# How to complete this task
Up to and including the line bearing "evaluated element wise.", output every line of the entries exactly as written, starting from the first; pictures stay out.

============

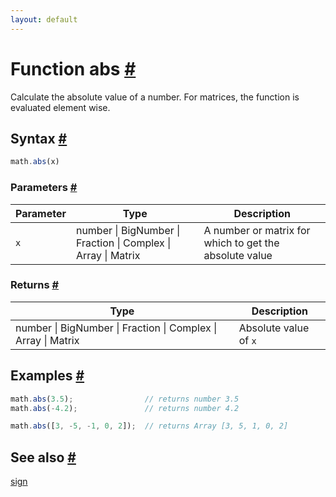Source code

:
 ```yaml
---
layout: default
---
```


<h1 id="function-abs">Function abs <a href="#function-abs" title="Permalink">#</a></h1>

Calculate the absolute value of a number. For matrices, the function is
evaluated element wise.


<h2 id="syntax">Syntax <a href="#syntax" title="Permalink">#</a></h2>

```js
math.abs(x)
```

<h3 id="parameters">Parameters <a href="#parameters" title="Permalink">#</a></h3>

Parameter | Type | Description
--------- | ---- | -----------
`x` | number &#124; BigNumber &#124; Fraction &#124; Complex &#124; Array &#124; Matrix |  A number or matrix for which to get the absolute value

<h3 id="returns">Returns <a href="#returns" title="Permalink">#</a></h3>

Type | Description
---- | -----------
number &#124; BigNumber &#124; Fraction &#124; Complex &#124; Array &#124; Matrix |  Absolute value of `x`


<h2 id="examples">Examples <a href="#examples" title="Permalink">#</a></h2>

```js
math.abs(3.5);                // returns number 3.5
math.abs(-4.2);               // returns number 4.2

math.abs([3, -5, -1, 0, 2]);  // returns Array [3, 5, 1, 0, 2]
```


<h2 id="see-also">See also <a href="#see-also" title="Permalink">#</a></h2>

[sign](sign.html)


<!-- Note: This file is automatically generated from source code comments. Changes made in this file will be overridden. -->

============

# Exercise output
Source code

:
 ```yaml
---
layout: default
---
```


<h1 id="function-abs">Function abs <a href="#function-abs" title="Permalink">#</a></h1>

Calculate the absolute value of a number. For matrices, the function is
evaluated element wise.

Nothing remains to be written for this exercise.